Pro-abortion activists have finally figured out that their unqualified support for the worst excesses of abortion, such as the disgusting late-term procedure known as partial-birth abortion, and arguing for legalization up to the point of delivery has turned off a broad swath of support across the nation. Even Democrats like John Kerry now question the wisdom of blindly defending the extremist positions of NARAL and struggle to find a moral hook on which to defend the procedures. NARAL itself continues to insist that they can win the arguments on morality:

However, Nancy Keenan, president of NARAL Pro-Choice America, said abortion-rights supporters should not cede the terrain of "moral values" to their opponents.
"We need to talk to neighbors around the kitchen table about the values of freedom and privacy; we don't run away from the arguments," she said in an interview. "Our movement is on stronger ground when we take seriously the moral dimensions of the issue."


NARAL estimates that if Roe v Wade is overturned, up to 38 states will ban abortions, a dire consequence for the pro-abortion crowd. However, the truth is that no laws against abortion exist at the moment, and any attempt to ban them post-SCOTUS reversal will take time and public debate.

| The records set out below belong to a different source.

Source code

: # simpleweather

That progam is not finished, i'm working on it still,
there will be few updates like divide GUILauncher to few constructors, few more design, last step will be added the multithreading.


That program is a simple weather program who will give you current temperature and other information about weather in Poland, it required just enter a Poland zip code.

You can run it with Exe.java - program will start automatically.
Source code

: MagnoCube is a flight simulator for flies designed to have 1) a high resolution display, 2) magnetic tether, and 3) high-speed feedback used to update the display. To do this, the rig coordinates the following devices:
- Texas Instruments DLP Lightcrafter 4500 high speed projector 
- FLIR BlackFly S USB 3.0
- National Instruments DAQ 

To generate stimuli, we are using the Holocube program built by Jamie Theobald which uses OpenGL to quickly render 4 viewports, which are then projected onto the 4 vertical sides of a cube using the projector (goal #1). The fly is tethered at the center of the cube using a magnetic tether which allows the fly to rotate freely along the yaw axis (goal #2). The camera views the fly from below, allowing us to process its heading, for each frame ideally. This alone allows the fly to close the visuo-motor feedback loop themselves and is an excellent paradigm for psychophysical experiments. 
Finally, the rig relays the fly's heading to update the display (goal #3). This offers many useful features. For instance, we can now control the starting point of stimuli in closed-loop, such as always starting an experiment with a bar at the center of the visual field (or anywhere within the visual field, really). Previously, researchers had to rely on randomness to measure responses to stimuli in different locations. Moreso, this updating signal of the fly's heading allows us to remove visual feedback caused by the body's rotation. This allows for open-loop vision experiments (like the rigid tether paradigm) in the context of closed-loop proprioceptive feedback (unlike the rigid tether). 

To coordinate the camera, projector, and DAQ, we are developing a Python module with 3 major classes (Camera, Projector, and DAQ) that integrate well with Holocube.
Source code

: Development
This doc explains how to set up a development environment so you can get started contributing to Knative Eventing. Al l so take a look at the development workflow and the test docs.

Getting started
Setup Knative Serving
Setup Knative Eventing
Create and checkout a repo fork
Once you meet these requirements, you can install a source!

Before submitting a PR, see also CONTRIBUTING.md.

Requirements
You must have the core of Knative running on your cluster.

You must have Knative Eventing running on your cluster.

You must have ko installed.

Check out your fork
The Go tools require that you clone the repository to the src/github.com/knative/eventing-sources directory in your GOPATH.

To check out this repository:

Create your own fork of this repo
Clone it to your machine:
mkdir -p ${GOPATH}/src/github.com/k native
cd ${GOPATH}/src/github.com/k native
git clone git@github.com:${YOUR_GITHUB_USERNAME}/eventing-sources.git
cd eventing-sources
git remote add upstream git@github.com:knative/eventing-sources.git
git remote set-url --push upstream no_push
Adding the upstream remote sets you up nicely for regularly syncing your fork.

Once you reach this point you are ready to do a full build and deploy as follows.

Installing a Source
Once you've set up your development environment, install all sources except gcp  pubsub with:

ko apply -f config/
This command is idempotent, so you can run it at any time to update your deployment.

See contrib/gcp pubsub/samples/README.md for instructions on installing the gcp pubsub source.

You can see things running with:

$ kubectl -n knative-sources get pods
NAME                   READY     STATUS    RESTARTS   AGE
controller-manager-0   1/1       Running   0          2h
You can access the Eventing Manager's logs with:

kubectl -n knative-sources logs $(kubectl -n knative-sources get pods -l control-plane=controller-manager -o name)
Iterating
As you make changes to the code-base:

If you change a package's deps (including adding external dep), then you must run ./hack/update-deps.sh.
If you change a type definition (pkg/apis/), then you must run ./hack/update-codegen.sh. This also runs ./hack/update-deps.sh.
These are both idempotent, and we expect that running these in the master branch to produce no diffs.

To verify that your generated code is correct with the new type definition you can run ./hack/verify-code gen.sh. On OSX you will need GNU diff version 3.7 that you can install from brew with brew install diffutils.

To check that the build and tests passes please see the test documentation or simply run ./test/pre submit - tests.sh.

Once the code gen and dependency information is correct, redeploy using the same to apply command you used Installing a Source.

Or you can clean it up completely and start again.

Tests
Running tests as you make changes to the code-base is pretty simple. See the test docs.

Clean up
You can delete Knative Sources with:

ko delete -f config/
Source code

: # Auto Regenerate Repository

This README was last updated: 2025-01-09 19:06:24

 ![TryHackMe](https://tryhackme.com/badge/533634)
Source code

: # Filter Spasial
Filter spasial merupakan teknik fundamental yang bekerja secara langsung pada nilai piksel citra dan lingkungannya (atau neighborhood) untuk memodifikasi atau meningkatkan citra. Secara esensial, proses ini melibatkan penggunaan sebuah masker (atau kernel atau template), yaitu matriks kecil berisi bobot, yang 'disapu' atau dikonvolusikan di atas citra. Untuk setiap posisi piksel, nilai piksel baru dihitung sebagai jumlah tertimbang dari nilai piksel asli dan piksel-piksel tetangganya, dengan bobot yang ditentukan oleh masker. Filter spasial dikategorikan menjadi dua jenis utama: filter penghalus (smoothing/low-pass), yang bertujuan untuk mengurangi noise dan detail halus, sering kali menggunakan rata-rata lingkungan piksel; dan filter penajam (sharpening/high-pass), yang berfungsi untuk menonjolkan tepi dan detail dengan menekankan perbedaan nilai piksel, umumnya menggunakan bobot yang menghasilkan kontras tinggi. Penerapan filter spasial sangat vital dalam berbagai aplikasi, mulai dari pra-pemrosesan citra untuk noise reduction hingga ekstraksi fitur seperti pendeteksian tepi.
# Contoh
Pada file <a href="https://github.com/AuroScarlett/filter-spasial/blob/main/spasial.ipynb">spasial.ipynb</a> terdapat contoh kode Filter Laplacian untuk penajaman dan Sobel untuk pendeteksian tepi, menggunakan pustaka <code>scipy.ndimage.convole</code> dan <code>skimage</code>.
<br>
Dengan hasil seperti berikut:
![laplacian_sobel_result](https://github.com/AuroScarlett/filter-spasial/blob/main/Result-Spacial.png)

The American public appears to favor limited access to abortions, making a widespread ban unlikely. Further, Congress would likely take hold of this issue under the same philosophy as controlling any other medical procedure, and the result would be much different. Congress would likely restrict abortions to adults and narrow the window for them, saving countless lives, but probably doesn't have the numbers for a complete ban. Remembering that no outright legal bans exist now, the majority would have to settle for restricted access, even with George Bush as president.

The important point of that exercise is that the laws would be legislated, not dictated by nine unelected men or women in robes. The Supreme Court hijacked the purview of the legislative branch in RvW and a number of similar decisions, finding "rights" that simply don't exist and were never contemplated by the framers of the Constitution. There exists no intellectual or precedented basis for a "woman's right to choose," and in any case, the woman's right to choose is a misnomer. Abortion isn't a choice, it's avoiding the consequence of an earlier bad choice. (I wrote about my position on abortion here.)

Perhaps on this anniversary, we can not only reflect on the 43 million victims of our love affair with expediency over human life, we can also ponder the resultant society we will see if we continue to allow unelected judges to trump the voice of the people in the legislature.